Starbucks Weighs Stake Sale in China, Follow McDonald and KFC
Starbucks is reportedly considering strategic options for its operations in China, including selling a stake in the business, according to Bloomberg sources. The coffee giant is working with advisors to explore partnerships that could help it expand and adapt to the competitive Chinese market, where local players like Luckin Coffee Inc. have gained significant ground.
Rising Pressure from Activists
Elliott Investment Management, an activist investor, has been pushing Starbucks to conduct a thorough review of its Chinese operations. The move mirrors strategies used by other Western chains like McDonald's and Yum! Brands, which sold stakes in their Chinese businesses to local investors, enhancing growth and catering to regional preferences.
China: A Key Market
China is Starbucks' second-largest market, generating approximately $3 billion in revenue last fiscal year. Despite growing its store count by 12%, the company faces increasing challenges. The competitive landscape is described as extreme by Starbucks CEO Brian Niccol, who also highlighted tough macroeconomic conditions in the region. Niccol is evaluating ways to expand in China, with a focus on forming strategic partnerships to secure long-term growth.

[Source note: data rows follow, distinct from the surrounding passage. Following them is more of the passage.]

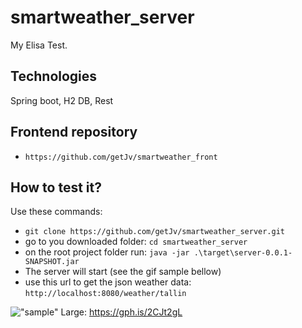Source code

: # smartweather_server
My Elisa Test.

## Technologies
Spring boot, H2 DB, Rest

## Frontend repository

* `https://github.com/getJv/smartweather_front`

## How to test it?

Use these commands:

* `git clone https://github.com/getJv/smartweather_server.git`
* go to you downloaded folder: `cd smartweather_server`
* on the root project folder run: `java -jar .\target\server-0.0.1-SNAPSHOT.jar`
* The server will start (see the gif sample bellow)
* use this url to get the json weather data: `http://localhost:8080/weather/tallin`

!["sample"](https://media.giphy.com/media/9G6RAnTDCyKreGyULY/giphy.gif)
Large: https://gph.is/2CJt2gL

Partnering with local players has become a common route for Western chains in China. Yum sold a stake in its Chinese operations to Primavera Capital in 2016, and McDonald's followed in 2017, selling a controlling interest in its China and Hong Kong businesses for $1.7 billion to a group led by Citic Ltd., a state-backed conglomerate.
Conclusion
As Starbucks navigates the challenging Chinese market, a strategic partnership or partial stake sale could be key to sustaining growth. However, the company must tread carefully to balance short-term gains with its long-term vision for one of its most important global markets.